All these data structures have in common the use of the concept of predecessor and succesor, and the intelligent use of data storing in a tree-like structure. This allows us to perform diverse operations, like inserting, and removing in better than linear ($O(n)$ ) complexity.

Note

Following problems are part of the problem set of the 2023 Fall data structures course at the National University of Colombia.

All the following source code will be available in my DS-course github repository.

## Problem 1: K-th Lowest Element in a Binary Search Tree permalink

Given a sequence of BST insertions, our task is to find the k-th lowest element in the binary tree and its parent node. If there is no parent we must output -1.

Let’s see an example.

3 1 4 2
1

In this example we should ouput 1 3, because the 1st lowest element in the tree is one, and its parent according to the binary search tree insertions is 3.

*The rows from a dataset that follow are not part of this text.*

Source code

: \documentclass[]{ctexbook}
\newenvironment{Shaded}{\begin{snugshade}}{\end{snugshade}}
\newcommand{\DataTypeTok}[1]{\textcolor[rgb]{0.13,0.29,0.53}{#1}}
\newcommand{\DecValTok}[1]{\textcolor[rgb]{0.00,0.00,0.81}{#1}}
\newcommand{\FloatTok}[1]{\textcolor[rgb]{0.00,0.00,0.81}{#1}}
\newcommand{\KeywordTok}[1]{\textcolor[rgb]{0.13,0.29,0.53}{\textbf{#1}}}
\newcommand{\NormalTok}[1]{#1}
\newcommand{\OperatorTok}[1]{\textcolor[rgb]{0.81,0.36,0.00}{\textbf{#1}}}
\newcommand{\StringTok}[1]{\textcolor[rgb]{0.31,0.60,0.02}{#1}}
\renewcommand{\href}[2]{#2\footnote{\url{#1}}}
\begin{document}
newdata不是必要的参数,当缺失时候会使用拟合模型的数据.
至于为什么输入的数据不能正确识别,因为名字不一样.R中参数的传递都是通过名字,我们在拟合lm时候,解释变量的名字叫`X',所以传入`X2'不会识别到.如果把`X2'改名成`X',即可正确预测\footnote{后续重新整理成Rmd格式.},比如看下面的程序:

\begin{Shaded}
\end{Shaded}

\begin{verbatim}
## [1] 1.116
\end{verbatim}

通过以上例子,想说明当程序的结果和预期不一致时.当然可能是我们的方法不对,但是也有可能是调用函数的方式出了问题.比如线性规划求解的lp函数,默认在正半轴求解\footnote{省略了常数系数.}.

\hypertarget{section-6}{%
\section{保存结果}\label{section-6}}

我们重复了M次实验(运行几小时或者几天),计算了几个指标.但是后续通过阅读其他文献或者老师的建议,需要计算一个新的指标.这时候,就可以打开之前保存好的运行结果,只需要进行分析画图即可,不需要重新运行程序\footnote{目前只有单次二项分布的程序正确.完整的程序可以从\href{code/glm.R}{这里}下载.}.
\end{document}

The way to solve this problem is to implement a binary search tree or BST.

We firstly define the generic node of type T of the BST. Here’re its attributes.

• element: Element to store of type T.
• left: Left child of the node
• right: Right child of the node
• parent: Parent or ancestor of the node.

Property: Let u be a node member of the BST. All nodes v member of the tree $v < u$ go to the left of u, whereas if $v > u$ v go to the right of u.

Let’s define h as the height of the tree.

Here’re the methods of the BST data structure.

• insert(x): Insert element x in the BST O(h).
• search(x): Search key x O(h).
• remove(x): Remove key x from tree O(h).

In order to solve the problem we can simulate the insertion of the nodes into the BST.

Then we perform an inOrder traversal of the tree, that is, firstly traverse the left nodes of the subtree, process the nodes and then traverse the right part of each subtree.

If we store the nodes in this order we’ll end up having a sorted vector ans with the corresponding nodes. Then the kth answer lies in the position ans[k - 1].

This allows us not only to answer the kth-query, but up to n required queries.

Overall complexity: $O(n*h)$ , where n is the number of nodes, and h the height of the BST.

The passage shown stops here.